__TASK DIRECTIONS__: The records that follow need to be printed exactly. Leave out each image.

═══ RECORDED INFORMATION ═══

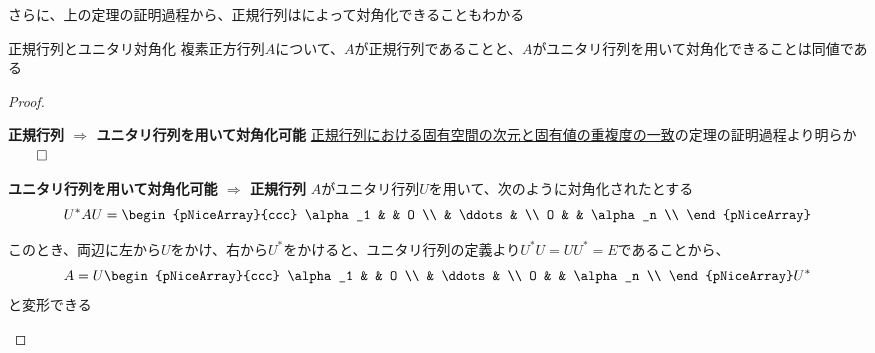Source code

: \documentclass[../../../topic_linear-algebra]{subfiles}
\begin{document}
さらに、上の定理の証明過程から、正規行列はによって対角化できることもわかる

\begin{theorem}{正規行列とユニタリ対角化}
  複素正方行列$A$について、$A$が正規行列であることと、$A$がユニタリ行列を用いて対角化できることは同値である
\end{theorem}

\begin{proof}
  \begin{subpattern}{\bfseries 正規行列 $\Longrightarrow$ ユニタリ行列を用いて対角化可能}
    \hyperref[thm:normal-matrix-eigenvalue-multiplicity]{正規行列における固有空間の次元と固有値の重複度の一致}の定理の証明過程より明らか $\qed$
  \end{subpattern}

  \begin{subpattern}{\bfseries ユニタリ行列を用いて対角化可能 $\Longrightarrow$ 正規行列}
    $A$がユニタリ行列$U$を用いて、次のように対角化されたとする
    \begin{equation*}
      U^* AU =  \begin{pNiceArray}{ccc}
        \alpha_1 & & O \\
        &  \ddots & \\
        O & & \alpha_n \\
      \end{pNiceArray}
    \end{equation*}

    このとき、両辺に左から$U$をかけ、右から$U^*$をかけると、ユニタリ行列の定義より$U^*U = UU^* = E$であることから、
    \begin{equation*}
      A = U \begin{pNiceArray}{ccc}
        \alpha_1 & & O \\
        &  \ddots & \\
        O & & \alpha_n \\
      \end{pNiceArray} U^*
    \end{equation*}
    と変形できる

    \br


\end{subpattern}
\end{proof}
\end{document}
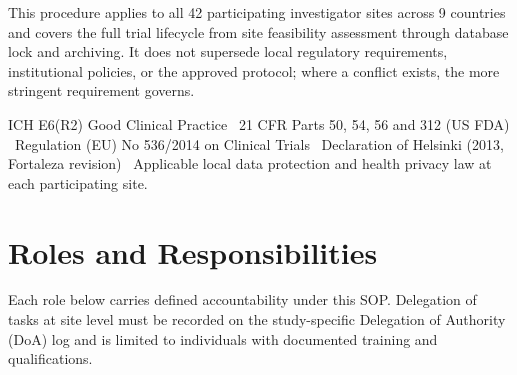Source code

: \documentclass[11pt,a4paper]{scrreprt}
\begin{document}
This procedure applies to all 42 participating investigator sites across 9 countries and covers
the full trial lifecycle from site feasibility assessment through database lock and archiving.
It does not supersede local regulatory requirements, institutional policies, or the approved
protocol; where a conflict exists, the more stringent requirement governs.

\begin{tcolorbox}[
  colback=soplight, colframe=sopnavy, boxrule=0.6pt, arc=2pt,
  left=8pt, right=8pt, top=6pt, bottom=6pt,
  title={\faFileMedical\ \ Applicable Regulations and Guidance},
  coltitle=white, colbacktitle=sopnavy, fonttitle=\bfseries\small,
  attach boxed title to top left={xshift=8pt,yshift=-2pt},
  boxed title style={boxrule=0pt,arc=2pt}
]
\small
ICH E6(R2) Good Clinical Practice \textbullet\ 21 CFR Parts 50, 54, 56 and 312 (US FDA)
\textbullet\ Regulation (EU) No 536/2014 on Clinical Trials \textbullet\ Declaration of
Helsinki (2013, Fortaleza revision) \textbullet\ Applicable local data protection and health
privacy law at each participating site.
\end{tcolorbox}

\section{Roles and Responsibilities}

Each role below carries defined accountability under this SOP. Delegation of tasks at site
level must be recorded on the study-specific Delegation of Authority (DoA) log and is limited
to individuals with documented training and qualifications.
\end{document}
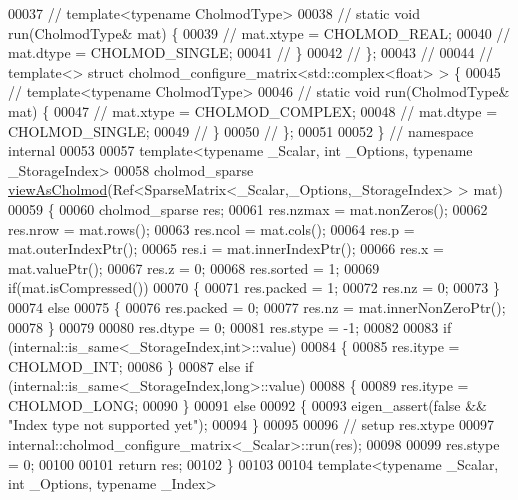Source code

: \begin{DoxyCode}
00037 \textcolor{comment}{//   template<typename CholmodType>}
00038 \textcolor{comment}{//   static void run(CholmodType& mat) \{}
00039 \textcolor{comment}{//     mat.xtype = CHOLMOD\_REAL;}
00040 \textcolor{comment}{//     mat.dtype = CHOLMOD\_SINGLE;}
00041 \textcolor{comment}{//   \}}
00042 \textcolor{comment}{// \};}
00043 \textcolor{comment}{//}
00044 \textcolor{comment}{// template<> struct cholmod\_configure\_matrix<std::complex<float> > \{}
00045 \textcolor{comment}{//   template<typename CholmodType>}
00046 \textcolor{comment}{//   static void run(CholmodType& mat) \{}
00047 \textcolor{comment}{//     mat.xtype = CHOLMOD\_COMPLEX;}
00048 \textcolor{comment}{//     mat.dtype = CHOLMOD\_SINGLE;}
00049 \textcolor{comment}{//   \}}
00050 \textcolor{comment}{// \};}
00051 
00052 \} \textcolor{comment}{// namespace internal}
00053 
00057 \textcolor{keyword}{template}<\textcolor{keyword}{typename} \_Scalar, \textcolor{keywordtype}{int} \_Options, \textcolor{keyword}{typename} \_StorageIndex>
00058 cholmod\_sparse \hyperlink{namespace_eigen_ac9fb9e40cfc9ddbdc7da84ee01bb7545}{viewAsCholmod}(Ref<SparseMatrix<\_Scalar,\_Options,\_StorageIndex> > mat)
00059 \{
00060   cholmod\_sparse res;
00061   res.nzmax   = mat.nonZeros();
00062   res.nrow    = mat.rows();
00063   res.ncol    = mat.cols();
00064   res.p       = mat.outerIndexPtr();
00065   res.i       = mat.innerIndexPtr();
00066   res.x       = mat.valuePtr();
00067   res.z       = 0;
00068   res.sorted  = 1;
00069   \textcolor{keywordflow}{if}(mat.isCompressed())
00070   \{
00071     res.packed  = 1;
00072     res.nz = 0;
00073   \}
00074   \textcolor{keywordflow}{else}
00075   \{
00076     res.packed  = 0;
00077     res.nz = mat.innerNonZeroPtr();
00078   \}
00079 
00080   res.dtype   = 0;
00081   res.stype   = -1;
00082   
00083   \textcolor{keywordflow}{if} (internal::is\_same<\_StorageIndex,int>::value)
00084   \{
00085     res.itype = CHOLMOD\_INT;
00086   \}
00087   \textcolor{keywordflow}{else} \textcolor{keywordflow}{if} (internal::is\_same<\_StorageIndex,long>::value)
00088   \{
00089     res.itype = CHOLMOD\_LONG;
00090   \}
00091   \textcolor{keywordflow}{else}
00092   \{
00093     eigen\_assert(\textcolor{keyword}{false} && \textcolor{stringliteral}{"Index type not supported yet"});
00094   \}
00095 
00096   \textcolor{comment}{// setup res.xtype}
00097   internal::cholmod\_configure\_matrix<\_Scalar>::run(res);
00098   
00099   res.stype = 0;
00100   
00101   \textcolor{keywordflow}{return} res;
00102 \}
00103 
00104 \textcolor{keyword}{template}<\textcolor{keyword}{typename} \_Scalar, \textcolor{keywordtype}{int} \_Options, \textcolor{keyword}{typename} \_Index>

\end{DoxyCode}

═══

__OUTPUT OF THE TASK__:
Source code

: \documentclass[../../../topic_linear-algebra]{subfiles}
\begin{document}
さらに、上の定理の証明過程から、正規行列はによって対角化できることもわかる

\begin{theorem}{正規行列とユニタリ対角化}
  複素正方行列$A$について、$A$が正規行列であることと、$A$がユニタリ行列を用いて対角化できることは同値である
\end{theorem}

\begin{proof}
  \begin{subpattern}{\bfseries 正規行列 $\Longrightarrow$ ユニタリ行列を用いて対角化可能}
    \hyperref[thm:normal-matrix-eigenvalue-multiplicity]{正規行列における固有空間の次元と固有値の重複度の一致}の定理の証明過程より明らか $\qed$
  \end{subpattern}

  \begin{subpattern}{\bfseries ユニタリ行列を用いて対角化可能 $\Longrightarrow$ 正規行列}
    $A$がユニタリ行列$U$を用いて、次のように対角化されたとする
    \begin{equation*}
      U^* AU =  \begin{pNiceArray}{ccc}
        \alpha_1 & & O \\
        &  \ddots & \\
        O & & \alpha_n \\
      \end{pNiceArray}
    \end{equation*}

    このとき、両辺に左から$U$をかけ、右から$U^*$をかけると、ユニタリ行列の定義より$U^*U = UU^* = E$であることから、
    \begin{equation*}
      A = U \begin{pNiceArray}{ccc}
        \alpha_1 & & O \\
        &  \ddots & \\
        O & & \alpha_n \\
      \end{pNiceArray} U^*
    \end{equation*}
    と変形できる

    \br


\end{subpattern}
\end{proof}
\end{document}
Source code

: \documentclass[11pt,a4paper]{scrreprt}
\begin{document}
This procedure applies to all 42 participating investigator sites across 9 countries and covers
the full trial lifecycle from site feasibility assessment through database lock and archiving.
It does not supersede local regulatory requirements, institutional policies, or the approved
protocol; where a conflict exists, the more stringent requirement governs.

\begin{tcolorbox}[
  colback=soplight, colframe=sopnavy, boxrule=0.6pt, arc=2pt,
  left=8pt, right=8pt, top=6pt, bottom=6pt,
  title={\faFileMedical\ \ Applicable Regulations and Guidance},
  coltitle=white, colbacktitle=sopnavy, fonttitle=\bfseries\small,
  attach boxed title to top left={xshift=8pt,yshift=-2pt},
  boxed title style={boxrule=0pt,arc=2pt}
]
\small
ICH E6(R2) Good Clinical Practice \textbullet\ 21 CFR Parts 50, 54, 56 and 312 (US FDA)
\textbullet\ Regulation (EU) No 536/2014 on Clinical Trials \textbullet\ Declaration of
Helsinki (2013, Fortaleza revision) \textbullet\ Applicable local data protection and health
privacy law at each participating site.
\end{tcolorbox}

\section{Roles and Responsibilities}

Each role below carries defined accountability under this SOP. Delegation of tasks at site
level must be recorded on the study-specific Delegation of Authority (DoA) log and is limited
to individuals with documented training and qualifications.
\end{document}
Source code

: \begin{DoxyCode}
00037 \textcolor{comment}{//   template<typename CholmodType>}
00038 \textcolor{comment}{//   static void run(CholmodType& mat) \{}
00039 \textcolor{comment}{//     mat.xtype = CHOLMOD\_REAL;}
00040 \textcolor{comment}{//     mat.dtype = CHOLMOD\_SINGLE;}
00041 \textcolor{comment}{//   \}}
00042 \textcolor{comment}{// \};}
00043 \textcolor{comment}{//}
00044 \textcolor{comment}{// template<> struct cholmod\_configure\_matrix<std::complex<float> > \{}
00045 \textcolor{comment}{//   template<typename CholmodType>}
00046 \textcolor{comment}{//   static void run(CholmodType& mat) \{}
00047 \textcolor{comment}{//     mat.xtype = CHOLMOD\_COMPLEX;}
00048 \textcolor{comment}{//     mat.dtype = CHOLMOD\_SINGLE;}
00049 \textcolor{comment}{//   \}}
00050 \textcolor{comment}{// \};}
00051 
00052 \} \textcolor{comment}{// namespace internal}
00053 
00057 \textcolor{keyword}{template}<\textcolor{keyword}{typename} \_Scalar, \textcolor{keywordtype}{int} \_Options, \textcolor{keyword}{typename} \_StorageIndex>
00058 cholmod\_sparse \hyperlink{namespace_eigen_ac9fb9e40cfc9ddbdc7da84ee01bb7545}{viewAsCholmod}(Ref<SparseMatrix<\_Scalar,\_Options,\_StorageIndex> > mat)
00059 \{
00060   cholmod\_sparse res;
00061   res.nzmax   = mat.nonZeros();
00062   res.nrow    = mat.rows();
00063   res.ncol    = mat.cols();
00064   res.p       = mat.outerIndexPtr();
00065   res.i       = mat.innerIndexPtr();
00066   res.x       = mat.valuePtr();
00067   res.z       = 0;
00068   res.sorted  = 1;
00069   \textcolor{keywordflow}{if}(mat.isCompressed())
00070   \{
00071     res.packed  = 1;
00072     res.nz = 0;
00073   \}
00074   \textcolor{keywordflow}{else}
00075   \{
00076     res.packed  = 0;
00077     res.nz = mat.innerNonZeroPtr();
00078   \}
00079 
00080   res.dtype   = 0;
00081   res.stype   = -1;
00082   
00083   \textcolor{keywordflow}{if} (internal::is\_same<\_StorageIndex,int>::value)
00084   \{
00085     res.itype = CHOLMOD\_INT;
00086   \}
00087   \textcolor{keywordflow}{else} \textcolor{keywordflow}{if} (internal::is\_same<\_StorageIndex,long>::value)
00088   \{
00089     res.itype = CHOLMOD\_LONG;
00090   \}
00091   \textcolor{keywordflow}{else}
00092   \{
00093     eigen\_assert(\textcolor{keyword}{false} && \textcolor{stringliteral}{"Index type not supported yet"});
00094   \}
00095 
00096   \textcolor{comment}{// setup res.xtype}
00097   internal::cholmod\_configure\_matrix<\_Scalar>::run(res);
00098   
00099   res.stype = 0;
00100   
00101   \textcolor{keywordflow}{return} res;
00102 \}
00103 
00104 \textcolor{keyword}{template}<\textcolor{keyword}{typename} \_Scalar, \textcolor{keywordtype}{int} \_Options, \textcolor{keyword}{typename} \_Index>

\end{DoxyCode}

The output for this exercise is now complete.